What is needed:
Print, exactly as they appear in the listing below, the lines from the line with "error $\le (2\pi/N)^2/8" to the line with "(; 0 selects /, exact).", with both end lines kept.

Supplied data:
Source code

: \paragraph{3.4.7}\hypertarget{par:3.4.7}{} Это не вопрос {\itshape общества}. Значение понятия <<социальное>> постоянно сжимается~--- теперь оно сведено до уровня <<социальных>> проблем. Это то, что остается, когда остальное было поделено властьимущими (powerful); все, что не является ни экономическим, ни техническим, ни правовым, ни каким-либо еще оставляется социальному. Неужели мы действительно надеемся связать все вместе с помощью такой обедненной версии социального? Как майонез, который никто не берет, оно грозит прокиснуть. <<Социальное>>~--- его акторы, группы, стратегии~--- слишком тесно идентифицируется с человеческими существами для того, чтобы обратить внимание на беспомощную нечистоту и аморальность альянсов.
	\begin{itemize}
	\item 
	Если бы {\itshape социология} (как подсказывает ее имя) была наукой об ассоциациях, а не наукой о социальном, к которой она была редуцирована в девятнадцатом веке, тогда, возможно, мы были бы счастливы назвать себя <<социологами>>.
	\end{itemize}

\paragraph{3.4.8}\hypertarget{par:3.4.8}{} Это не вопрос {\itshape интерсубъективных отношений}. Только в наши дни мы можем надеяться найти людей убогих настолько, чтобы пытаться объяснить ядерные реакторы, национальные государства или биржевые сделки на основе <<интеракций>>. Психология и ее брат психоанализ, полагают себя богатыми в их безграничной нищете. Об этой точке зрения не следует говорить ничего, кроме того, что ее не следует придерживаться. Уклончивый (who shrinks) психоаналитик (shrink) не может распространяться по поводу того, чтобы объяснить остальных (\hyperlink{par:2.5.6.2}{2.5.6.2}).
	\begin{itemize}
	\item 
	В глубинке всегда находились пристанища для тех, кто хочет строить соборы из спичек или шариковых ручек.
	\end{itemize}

--

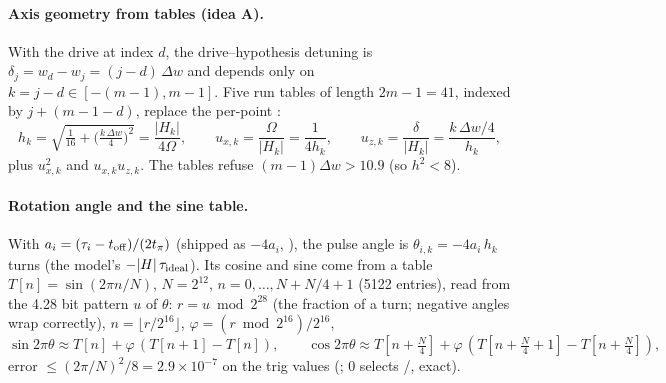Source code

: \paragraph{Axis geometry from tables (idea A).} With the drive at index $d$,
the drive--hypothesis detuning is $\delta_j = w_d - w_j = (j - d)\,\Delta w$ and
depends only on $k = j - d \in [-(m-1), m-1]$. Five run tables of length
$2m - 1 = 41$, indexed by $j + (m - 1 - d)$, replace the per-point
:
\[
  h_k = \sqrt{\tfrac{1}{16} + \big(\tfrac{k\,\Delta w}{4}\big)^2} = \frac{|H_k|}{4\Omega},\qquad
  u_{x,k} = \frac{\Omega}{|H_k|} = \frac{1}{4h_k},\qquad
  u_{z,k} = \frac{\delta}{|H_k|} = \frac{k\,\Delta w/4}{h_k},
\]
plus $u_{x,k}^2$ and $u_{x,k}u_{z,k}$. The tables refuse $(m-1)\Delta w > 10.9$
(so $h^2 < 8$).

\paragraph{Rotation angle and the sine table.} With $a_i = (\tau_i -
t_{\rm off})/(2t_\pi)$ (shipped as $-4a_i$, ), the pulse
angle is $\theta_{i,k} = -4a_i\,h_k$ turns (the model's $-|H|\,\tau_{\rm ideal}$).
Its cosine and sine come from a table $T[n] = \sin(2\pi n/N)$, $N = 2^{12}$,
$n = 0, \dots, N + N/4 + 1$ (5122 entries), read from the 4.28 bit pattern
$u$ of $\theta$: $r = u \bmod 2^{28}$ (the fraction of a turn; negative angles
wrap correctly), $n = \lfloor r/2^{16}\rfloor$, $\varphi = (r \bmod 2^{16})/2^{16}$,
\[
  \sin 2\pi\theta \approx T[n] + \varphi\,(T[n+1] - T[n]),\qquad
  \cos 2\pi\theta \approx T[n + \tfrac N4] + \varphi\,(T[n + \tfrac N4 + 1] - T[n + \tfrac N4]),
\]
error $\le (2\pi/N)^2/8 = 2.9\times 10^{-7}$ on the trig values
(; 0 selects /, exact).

Answer to the exercise:
error $\le (2\pi/N)^2/8 = 2.9\times 10^{-7}$ on the trig values
(; 0 selects /, exact).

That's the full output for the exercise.